Every line containing the word "terraformAttribute" must be pulled from the records.
────────
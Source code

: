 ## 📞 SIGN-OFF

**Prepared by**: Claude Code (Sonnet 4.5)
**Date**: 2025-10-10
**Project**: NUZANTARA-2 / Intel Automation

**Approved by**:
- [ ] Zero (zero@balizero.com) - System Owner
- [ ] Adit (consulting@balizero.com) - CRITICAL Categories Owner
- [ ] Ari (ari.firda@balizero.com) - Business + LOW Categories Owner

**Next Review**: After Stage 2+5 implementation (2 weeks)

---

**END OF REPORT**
────────
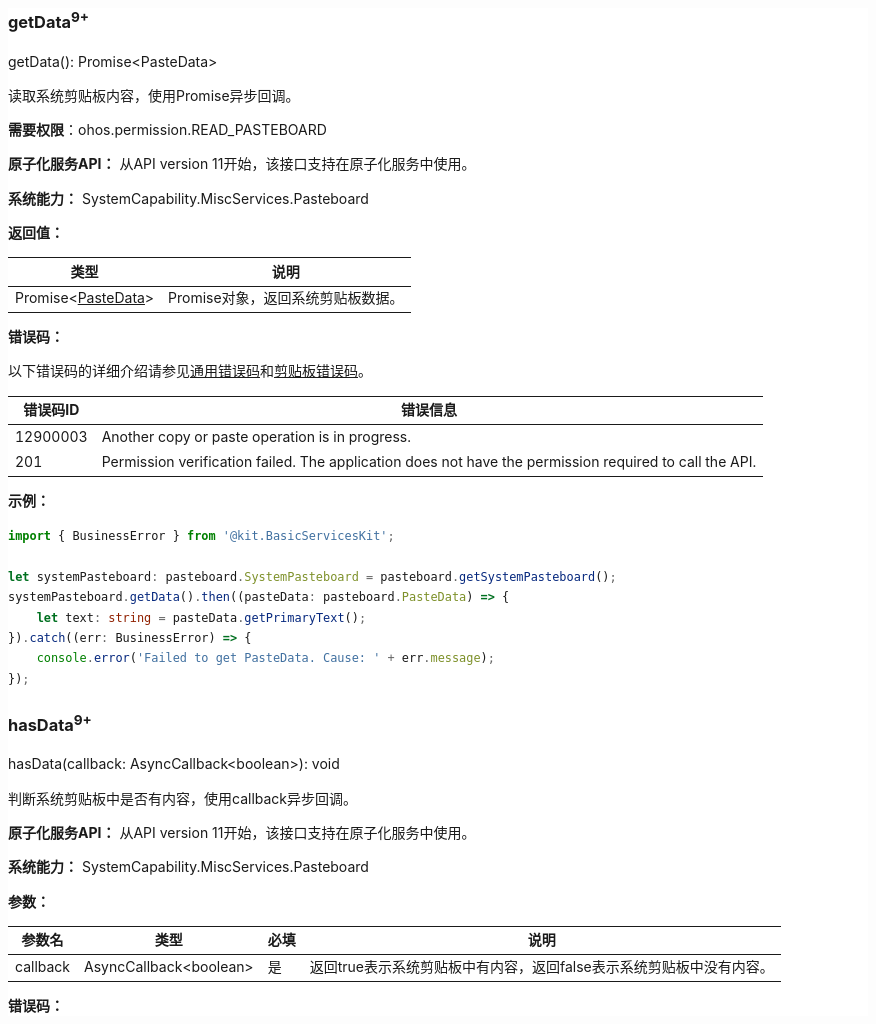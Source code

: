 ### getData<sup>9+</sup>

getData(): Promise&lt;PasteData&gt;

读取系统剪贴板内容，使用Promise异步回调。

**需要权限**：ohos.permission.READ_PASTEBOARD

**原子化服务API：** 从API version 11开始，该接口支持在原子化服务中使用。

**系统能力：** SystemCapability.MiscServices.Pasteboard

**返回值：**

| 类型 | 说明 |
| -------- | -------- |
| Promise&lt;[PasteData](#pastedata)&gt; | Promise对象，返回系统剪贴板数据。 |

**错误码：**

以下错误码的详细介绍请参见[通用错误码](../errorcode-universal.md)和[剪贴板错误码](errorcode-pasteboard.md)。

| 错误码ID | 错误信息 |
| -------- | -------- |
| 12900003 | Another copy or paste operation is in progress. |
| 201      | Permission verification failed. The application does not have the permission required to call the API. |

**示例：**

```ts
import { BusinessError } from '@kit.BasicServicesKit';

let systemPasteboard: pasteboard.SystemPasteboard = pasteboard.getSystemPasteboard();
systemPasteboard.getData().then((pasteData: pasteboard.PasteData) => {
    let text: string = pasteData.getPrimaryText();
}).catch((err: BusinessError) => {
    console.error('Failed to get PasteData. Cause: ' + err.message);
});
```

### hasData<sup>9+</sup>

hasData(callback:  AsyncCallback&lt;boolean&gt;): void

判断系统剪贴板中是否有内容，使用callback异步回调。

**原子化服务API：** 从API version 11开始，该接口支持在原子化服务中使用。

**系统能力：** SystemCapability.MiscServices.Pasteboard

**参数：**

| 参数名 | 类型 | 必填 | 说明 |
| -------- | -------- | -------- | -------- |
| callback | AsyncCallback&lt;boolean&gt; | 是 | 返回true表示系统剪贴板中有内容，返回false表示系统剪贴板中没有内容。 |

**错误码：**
────────
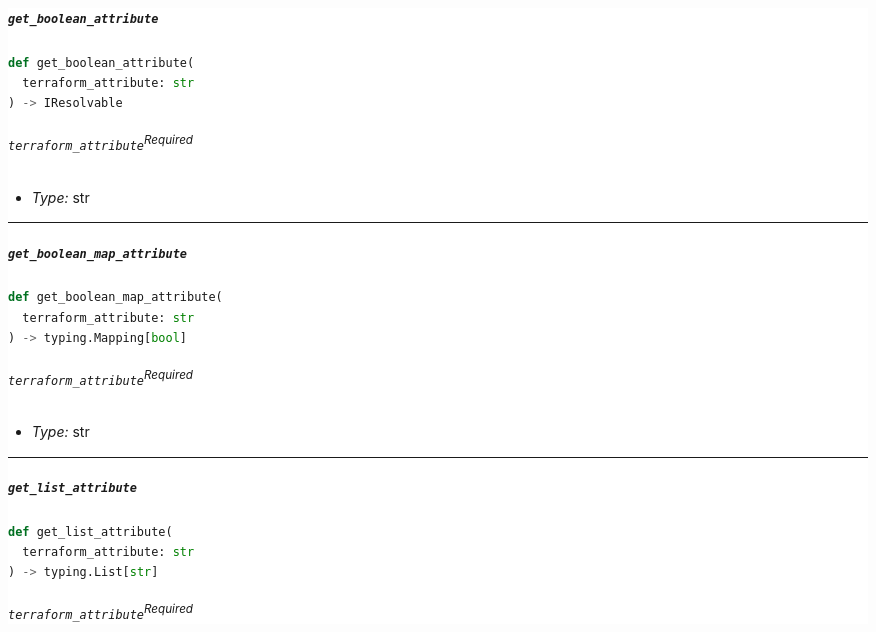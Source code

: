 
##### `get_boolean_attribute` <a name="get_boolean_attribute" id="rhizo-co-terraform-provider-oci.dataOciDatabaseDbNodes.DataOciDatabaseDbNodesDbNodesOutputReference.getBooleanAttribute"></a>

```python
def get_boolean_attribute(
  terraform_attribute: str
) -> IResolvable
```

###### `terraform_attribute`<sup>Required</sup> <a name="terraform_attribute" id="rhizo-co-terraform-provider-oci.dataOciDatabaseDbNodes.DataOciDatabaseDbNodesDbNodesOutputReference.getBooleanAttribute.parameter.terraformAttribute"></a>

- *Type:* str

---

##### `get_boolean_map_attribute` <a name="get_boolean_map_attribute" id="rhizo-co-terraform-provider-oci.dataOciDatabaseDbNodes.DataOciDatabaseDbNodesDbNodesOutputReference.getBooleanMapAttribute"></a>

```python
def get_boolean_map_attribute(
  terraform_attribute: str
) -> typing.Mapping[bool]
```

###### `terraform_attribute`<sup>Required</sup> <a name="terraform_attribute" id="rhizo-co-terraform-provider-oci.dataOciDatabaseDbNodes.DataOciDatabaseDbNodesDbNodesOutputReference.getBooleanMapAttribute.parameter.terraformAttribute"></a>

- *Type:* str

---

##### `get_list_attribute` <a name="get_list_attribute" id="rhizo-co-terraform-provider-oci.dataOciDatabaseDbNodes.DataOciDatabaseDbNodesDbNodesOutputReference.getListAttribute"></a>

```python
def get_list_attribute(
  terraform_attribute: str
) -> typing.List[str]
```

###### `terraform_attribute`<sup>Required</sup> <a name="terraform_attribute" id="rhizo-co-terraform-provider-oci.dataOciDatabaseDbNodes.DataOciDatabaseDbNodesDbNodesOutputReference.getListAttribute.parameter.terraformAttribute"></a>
────────
EXERCISE ANSWER
###### `terraform_attribute`<sup>Required</sup> <a name="terraform_attribute" id="rhizo-co-terraform-provider-oci.dataOciDatabaseDbNodes.DataOciDatabaseDbNodesDbNodesOutputReference.getBooleanAttribute.parameter.terraformAttribute"></a>
###### `terraform_attribute`<sup>Required</sup> <a name="terraform_attribute" id="rhizo-co-terraform-provider-oci.dataOciDatabaseDbNodes.DataOciDatabaseDbNodesDbNodesOutputReference.getBooleanMapAttribute.parameter.terraformAttribute"></a>
###### `terraform_attribute`<sup>Required</sup> <a name="terraform_attribute" id="rhizo-co-terraform-provider-oci.dataOciDatabaseDbNodes.DataOciDatabaseDbNodesDbNodesOutputReference.getListAttribute.parameter.terraformAttribute"></a>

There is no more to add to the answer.